Pour la formation de ce gouvernement, beaucoup de voix se sont élevées, particulièrement parmi ceux qui préconisent le silence sur les relations libano-syriennes, pour insister sur la nécessité de choisir les membres du gouvernement en fonction du programme à réaliser. En même temps, on parle d’un Cabinet largement représentatif et d’équilibre national à respecter.
Sur la base de cette orientation, si illusoire qu’elle puisse paraître, on pose un principe qui mène nécessairement à l’inclusion dans le gouvernement projeté, des représentants des principales tendances qui se sont exprimées sur ce sujet controversé des relations avec la Syrie.
S’il doit en être ainsi, comme logiquement cela devrait être, il ne sera plus possible d’éviter le débat. Et ainsi que le chef de l’Etat vient de le préconiser, ce débat pourra alors se dérouler dans le cadre des institutions représentatives et non plus sur la place publique.

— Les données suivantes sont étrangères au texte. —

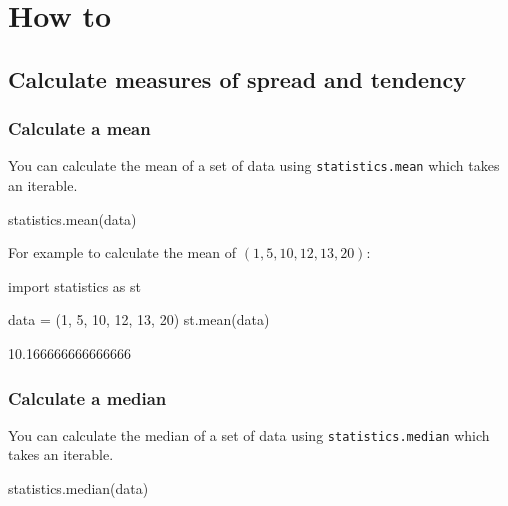 \section{How to}
\label{\detokenize{tools-for-mathematics/08-statistics/how/main:how}}\label{\detokenize{tools-for-mathematics/08-statistics/how/main::doc}}

\subsection{Calculate measures of spread and tendency}
\label{\detokenize{tools-for-mathematics/08-statistics/how/main:calculate-measures-of-spread-and-tendency}}

\subsubsection{Calculate a mean}
\label{\detokenize{tools-for-mathematics/08-statistics/how/main:calculate-a-mean}}

You can calculate the mean of a set of data using \texttt{statistics.mean} which takes an
iterable.


\begin{pyin}
statistics.mean(data)
\end{pyin}



For example to calculate the mean of \((1, 5, 10, 12, 13, 20)\):




\begin{pyin}
import statistics as st

data = (1, 5, 10, 12, 13, 20)
st.mean(data)
\end{pyin}





\begin{raw}
10.166666666666666
\end{raw}





\subsubsection{Calculate a median}
\label{\detokenize{tools-for-mathematics/08-statistics/how/main:calculate-a-median}}

You can calculate the median of a set of data using \texttt{statistics.median} which takes an
iterable.


\begin{pyin}
statistics.median(data)
\end{pyin}



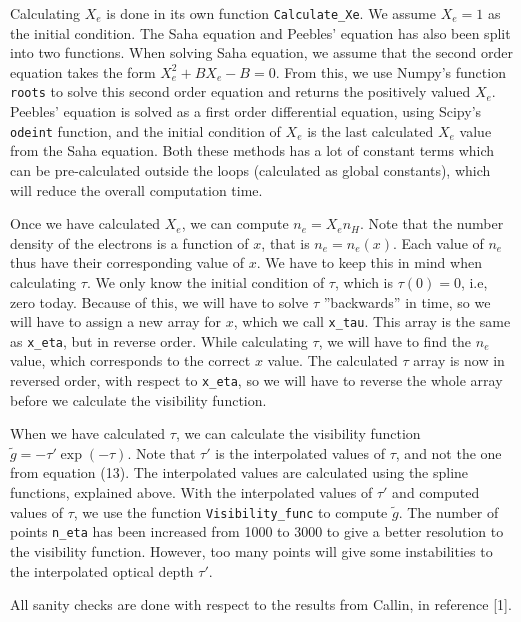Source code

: \documentclass[12pt]{article}
\begin{document}
Calculating $X_e$ is done in its own function \verb|Calculate_Xe|. We assume $X_e = 1$ as the initial condition. The Saha equation and Peebles' equation has also been split into two functions. When solving Saha equation, we assume that the second order equation takes the form $X_e^2 + BX_e - B = 0$. From this, we use Numpy's function \verb|roots| to solve this second order equation and returns the positively valued $X_e$. Peebles' equation is solved as a first order differential equation, using Scipy's \verb|odeint| function, and the initial condition of $X_e$ is the last calculated $X_e$ value from the Saha equation. Both these methods has a lot of constant terms which can be pre-calculated outside the loops (calculated as global constants), which will reduce the overall computation time.

Once we have calculated $X_e$, we can compute $n_e = X_e n_H$. Note that the number density of the electrons is a function of $x$, that is $n_e = n_e(x)$. Each value of $n_e$ thus have their corresponding value of $x$. We have to keep this in mind when calculating $\tau$. We only know the initial condition of $\tau$, which is $\tau(0) = 0$, i.e, zero today. Because of this, we will have to solve $\tau$ ''backwards'' in time, so we will have to assign a new array for $x$, which we call \verb|x_tau|. This array is the same as \verb|x_eta|, but in reverse order. While calculating $\tau$, we will have to find the $n_e$ value, which corresponds to the correct $x$ value. The calculated $\tau$ array is now in reversed order, with respect to \verb|x_eta|, so we will have to reverse the whole array before we calculate the visibility function.

When we have calculated $\tau$, we can calculate the visibility function $\tilde{g} = -\tau'\exp(-\tau)$. Note that $\tau'$ is the interpolated values of $\tau$, and not the one from equation (13). The interpolated values are calculated using the spline functions, explained above. With the interpolated values of $\tau'$ and computed values of $\tau$, we use the function \verb|Visibility_func| to compute $\tilde{g}$. The number of points \verb|n_eta| has been increased from 1000 to 3000 to give a better resolution to the visibility function. However, too many points will give some instabilities to the interpolated optical depth $\tau'$.

All sanity checks are done with respect to the results from  Callin, in reference [1].
\end{document}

Autrement dit, pour être plus clair, le nouveau gouvernement devra faire figurer dans son programme la révision des rapports libano-syriens; faute de quoi, aucun des partisans de cette révision ne pourrait y figurer, particulièrement les plus notables parmi ceux qui se sont rendus à Bkerké pour manifester leur appui au patriarche. Sans eux, on ne pourra plus prétendre à un Cabinet largement représentatif et équilibré.
Il faut savoir ce qu’on veut.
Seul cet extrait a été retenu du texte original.